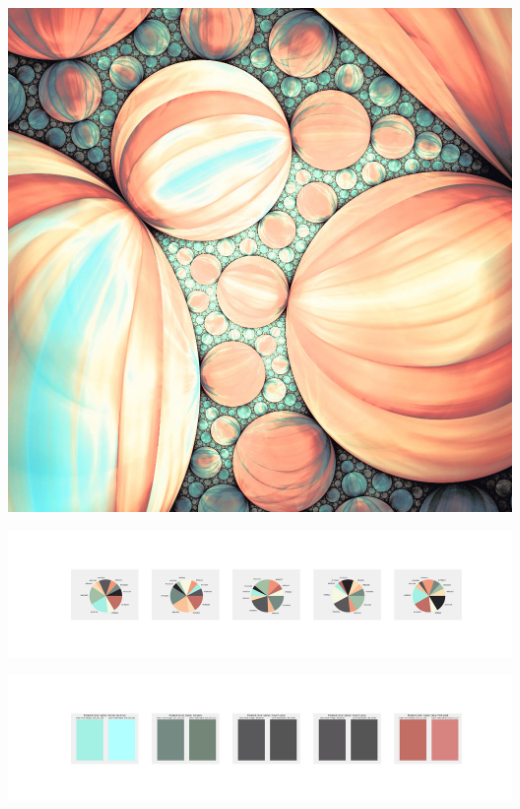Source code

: \documentclass[11pt]{article}
\begin{document}
\begin{landscape}
    \begin{center}
    \includegraphics[width=\textwidth]{./nbimg/file (320).jpg}
    \end{center}

    \begin{center}
    \includegraphics[width=250mm]{./nbimg/pie-246.jpg}
    \end{center}

    \begin{center}
    \includegraphics[width=250mm]{./nbimg/peak-246.jpg}
    \end{center}
    


\end{landscape}
\end{document}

****************************************

What is required: Every line above with the word "width" belongs in the answer, copied as written.

Solution to the exercise:
    \includegraphics[width=\textwidth]{./nbimg/file (320).jpg}
    \includegraphics[width=250mm]{./nbimg/pie-246.jpg}
    \includegraphics[width=250mm]{./nbimg/peak-246.jpg}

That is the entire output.